## Your instructions
Would you copy each line of the records that includes the word "permutations"?

## Supplied records
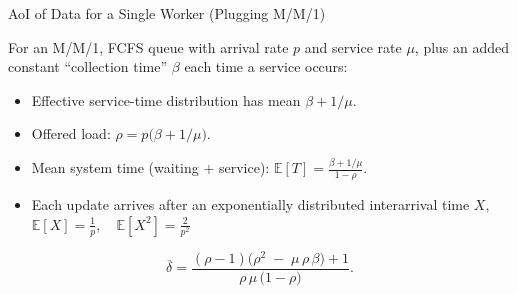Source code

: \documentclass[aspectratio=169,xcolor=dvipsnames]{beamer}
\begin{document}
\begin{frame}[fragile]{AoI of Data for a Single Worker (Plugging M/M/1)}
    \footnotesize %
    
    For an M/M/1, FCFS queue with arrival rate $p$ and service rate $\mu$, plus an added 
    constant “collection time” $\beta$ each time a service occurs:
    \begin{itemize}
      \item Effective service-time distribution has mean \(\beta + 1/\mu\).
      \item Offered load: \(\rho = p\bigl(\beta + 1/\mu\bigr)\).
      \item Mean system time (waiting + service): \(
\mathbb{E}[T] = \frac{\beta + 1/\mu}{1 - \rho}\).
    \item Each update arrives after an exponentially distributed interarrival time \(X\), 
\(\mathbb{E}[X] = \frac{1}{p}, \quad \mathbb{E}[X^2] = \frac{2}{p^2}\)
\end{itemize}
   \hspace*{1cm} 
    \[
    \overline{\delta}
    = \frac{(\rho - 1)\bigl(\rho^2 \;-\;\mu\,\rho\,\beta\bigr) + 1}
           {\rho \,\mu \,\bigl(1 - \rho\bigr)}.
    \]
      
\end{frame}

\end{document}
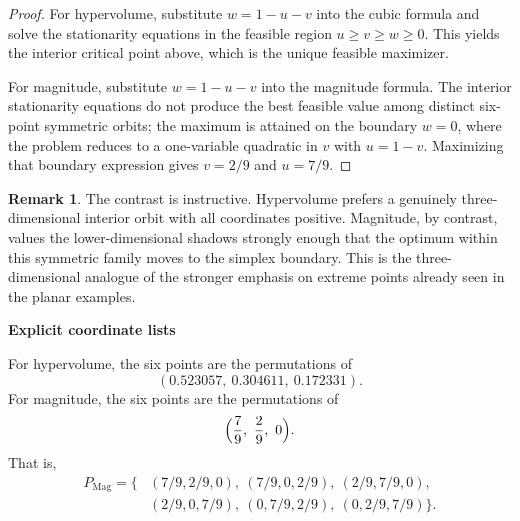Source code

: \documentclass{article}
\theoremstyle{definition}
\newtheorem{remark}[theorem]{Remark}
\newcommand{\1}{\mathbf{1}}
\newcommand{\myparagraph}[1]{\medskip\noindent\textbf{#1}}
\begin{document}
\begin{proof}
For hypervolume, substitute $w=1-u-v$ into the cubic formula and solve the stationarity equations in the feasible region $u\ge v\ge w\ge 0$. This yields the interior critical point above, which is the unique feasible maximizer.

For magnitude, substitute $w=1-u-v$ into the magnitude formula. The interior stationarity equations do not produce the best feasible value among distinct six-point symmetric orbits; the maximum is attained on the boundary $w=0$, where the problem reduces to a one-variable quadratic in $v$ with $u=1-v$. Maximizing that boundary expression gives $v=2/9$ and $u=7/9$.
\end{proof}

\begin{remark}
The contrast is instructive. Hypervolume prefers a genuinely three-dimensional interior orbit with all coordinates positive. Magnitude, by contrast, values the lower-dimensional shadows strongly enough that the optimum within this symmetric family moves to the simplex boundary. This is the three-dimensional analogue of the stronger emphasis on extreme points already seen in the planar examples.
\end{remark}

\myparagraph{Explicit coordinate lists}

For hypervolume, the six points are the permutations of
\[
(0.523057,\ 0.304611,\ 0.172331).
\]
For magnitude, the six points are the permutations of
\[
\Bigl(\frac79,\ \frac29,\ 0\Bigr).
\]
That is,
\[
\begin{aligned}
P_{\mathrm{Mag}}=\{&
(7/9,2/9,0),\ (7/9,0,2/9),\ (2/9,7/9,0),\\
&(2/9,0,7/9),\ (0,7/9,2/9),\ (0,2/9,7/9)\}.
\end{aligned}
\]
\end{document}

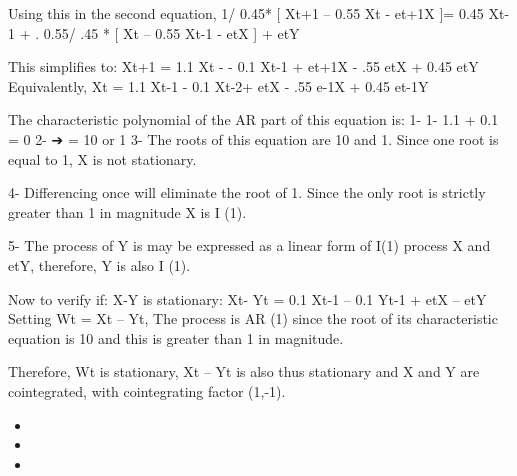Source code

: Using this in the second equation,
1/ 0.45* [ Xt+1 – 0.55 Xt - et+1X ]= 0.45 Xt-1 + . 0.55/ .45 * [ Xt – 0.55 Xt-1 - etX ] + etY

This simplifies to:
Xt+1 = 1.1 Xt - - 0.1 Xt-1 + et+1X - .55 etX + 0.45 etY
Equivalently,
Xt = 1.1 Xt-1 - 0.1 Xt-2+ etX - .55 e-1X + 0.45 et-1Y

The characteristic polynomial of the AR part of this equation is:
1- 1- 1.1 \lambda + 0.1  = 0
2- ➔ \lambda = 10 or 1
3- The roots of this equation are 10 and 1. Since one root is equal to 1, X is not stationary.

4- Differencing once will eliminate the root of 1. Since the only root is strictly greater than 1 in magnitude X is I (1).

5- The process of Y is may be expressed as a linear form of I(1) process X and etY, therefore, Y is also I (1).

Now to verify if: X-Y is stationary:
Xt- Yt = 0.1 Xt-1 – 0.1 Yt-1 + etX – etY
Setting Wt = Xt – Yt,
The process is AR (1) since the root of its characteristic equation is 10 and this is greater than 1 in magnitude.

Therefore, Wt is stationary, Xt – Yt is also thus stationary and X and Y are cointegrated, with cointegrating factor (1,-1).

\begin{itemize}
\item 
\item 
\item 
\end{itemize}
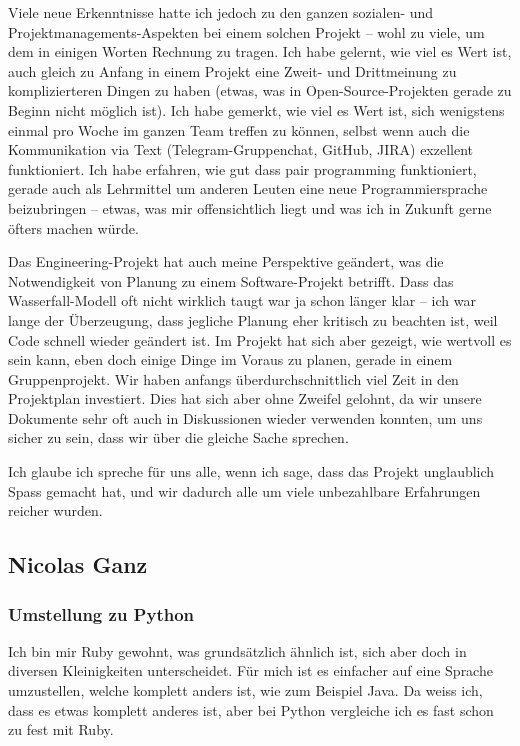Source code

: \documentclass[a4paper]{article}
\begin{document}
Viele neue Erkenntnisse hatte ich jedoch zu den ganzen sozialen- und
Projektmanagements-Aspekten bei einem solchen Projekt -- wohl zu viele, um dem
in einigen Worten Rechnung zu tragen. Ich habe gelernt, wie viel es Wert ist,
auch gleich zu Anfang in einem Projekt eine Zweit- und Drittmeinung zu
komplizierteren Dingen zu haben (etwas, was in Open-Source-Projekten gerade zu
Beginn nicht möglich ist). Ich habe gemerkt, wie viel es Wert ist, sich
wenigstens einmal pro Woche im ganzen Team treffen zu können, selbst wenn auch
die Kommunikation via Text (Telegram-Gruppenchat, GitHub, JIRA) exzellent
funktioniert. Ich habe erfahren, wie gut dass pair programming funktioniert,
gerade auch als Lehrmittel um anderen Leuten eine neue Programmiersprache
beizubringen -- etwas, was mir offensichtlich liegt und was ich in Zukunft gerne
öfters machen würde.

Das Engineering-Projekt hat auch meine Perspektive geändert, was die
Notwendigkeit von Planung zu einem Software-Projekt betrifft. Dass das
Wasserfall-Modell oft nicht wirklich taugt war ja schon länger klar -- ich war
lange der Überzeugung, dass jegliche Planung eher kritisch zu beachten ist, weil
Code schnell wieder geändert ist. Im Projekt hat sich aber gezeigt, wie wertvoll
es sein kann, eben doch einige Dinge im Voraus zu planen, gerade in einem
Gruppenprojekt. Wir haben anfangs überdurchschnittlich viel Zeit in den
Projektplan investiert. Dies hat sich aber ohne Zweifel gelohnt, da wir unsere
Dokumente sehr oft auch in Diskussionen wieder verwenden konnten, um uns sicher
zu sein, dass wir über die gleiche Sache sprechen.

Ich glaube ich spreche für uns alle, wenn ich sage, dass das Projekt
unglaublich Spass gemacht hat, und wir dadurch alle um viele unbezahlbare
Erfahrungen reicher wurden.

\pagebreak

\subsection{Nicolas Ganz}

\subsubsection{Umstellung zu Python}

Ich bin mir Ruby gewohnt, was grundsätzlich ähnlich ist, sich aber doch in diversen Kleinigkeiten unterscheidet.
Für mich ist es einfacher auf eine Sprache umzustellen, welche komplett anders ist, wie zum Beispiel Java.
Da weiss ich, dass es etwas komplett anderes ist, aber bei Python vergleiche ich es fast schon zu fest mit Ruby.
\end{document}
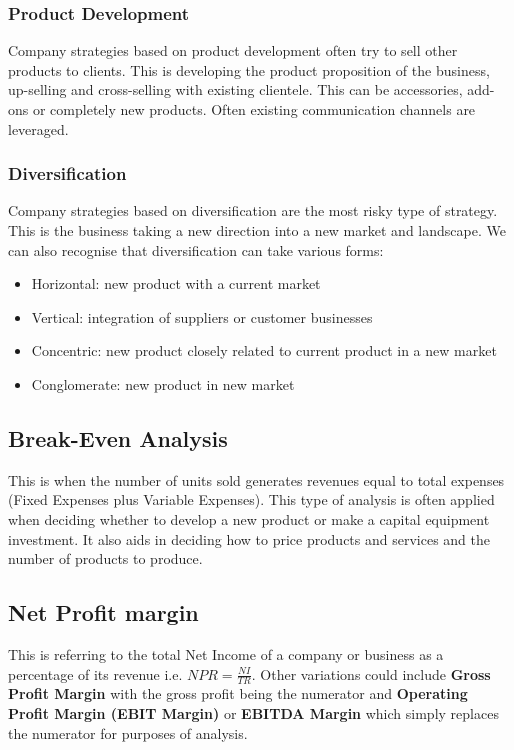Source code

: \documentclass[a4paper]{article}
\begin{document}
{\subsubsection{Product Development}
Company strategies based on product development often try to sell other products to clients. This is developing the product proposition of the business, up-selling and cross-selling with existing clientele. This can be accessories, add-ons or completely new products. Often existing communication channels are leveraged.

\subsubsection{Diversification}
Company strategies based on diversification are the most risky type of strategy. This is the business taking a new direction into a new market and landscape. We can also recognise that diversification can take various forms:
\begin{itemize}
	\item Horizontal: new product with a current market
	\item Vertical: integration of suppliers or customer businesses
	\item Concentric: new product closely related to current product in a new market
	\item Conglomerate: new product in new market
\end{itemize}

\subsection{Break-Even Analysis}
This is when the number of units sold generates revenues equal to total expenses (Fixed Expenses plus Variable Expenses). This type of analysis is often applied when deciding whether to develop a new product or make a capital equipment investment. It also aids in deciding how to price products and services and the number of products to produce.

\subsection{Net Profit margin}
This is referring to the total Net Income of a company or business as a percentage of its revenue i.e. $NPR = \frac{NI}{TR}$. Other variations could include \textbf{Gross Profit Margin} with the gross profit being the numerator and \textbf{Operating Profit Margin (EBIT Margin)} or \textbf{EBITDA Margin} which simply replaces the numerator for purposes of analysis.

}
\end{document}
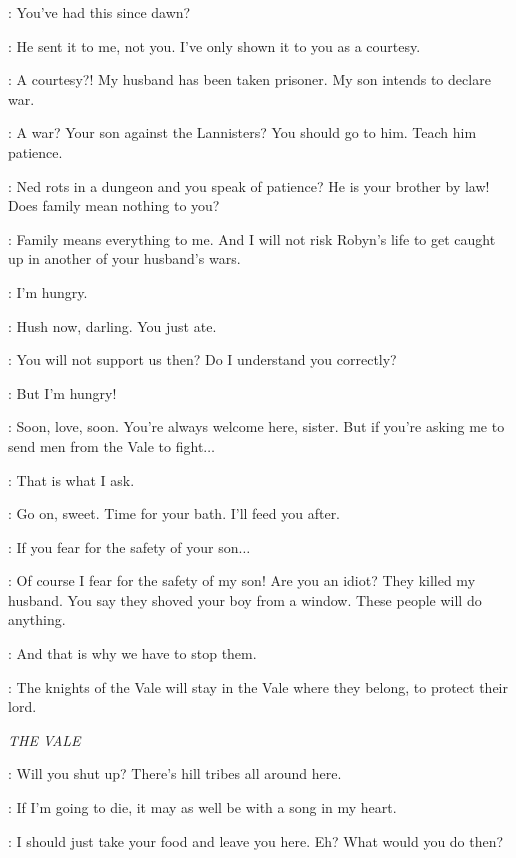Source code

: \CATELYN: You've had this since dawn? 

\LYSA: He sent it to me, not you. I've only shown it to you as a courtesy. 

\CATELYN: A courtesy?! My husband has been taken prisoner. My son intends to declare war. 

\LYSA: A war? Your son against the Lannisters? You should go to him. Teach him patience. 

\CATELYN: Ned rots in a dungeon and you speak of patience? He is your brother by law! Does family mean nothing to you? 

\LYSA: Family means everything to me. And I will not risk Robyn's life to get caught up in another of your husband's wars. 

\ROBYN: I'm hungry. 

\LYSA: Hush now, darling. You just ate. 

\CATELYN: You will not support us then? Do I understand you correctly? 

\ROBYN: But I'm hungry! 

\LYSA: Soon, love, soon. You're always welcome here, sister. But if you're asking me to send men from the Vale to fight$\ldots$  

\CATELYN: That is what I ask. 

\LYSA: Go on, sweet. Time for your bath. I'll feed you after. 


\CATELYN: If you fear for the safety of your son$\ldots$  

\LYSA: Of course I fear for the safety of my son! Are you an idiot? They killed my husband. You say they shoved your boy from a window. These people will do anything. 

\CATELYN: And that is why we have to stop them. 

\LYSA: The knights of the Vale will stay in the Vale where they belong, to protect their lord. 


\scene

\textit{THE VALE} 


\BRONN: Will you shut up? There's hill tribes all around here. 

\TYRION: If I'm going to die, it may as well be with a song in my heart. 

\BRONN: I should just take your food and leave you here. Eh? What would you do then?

## Exercise solution
For hypervolume, the six points are the permutations of
For magnitude, the six points are the permutations of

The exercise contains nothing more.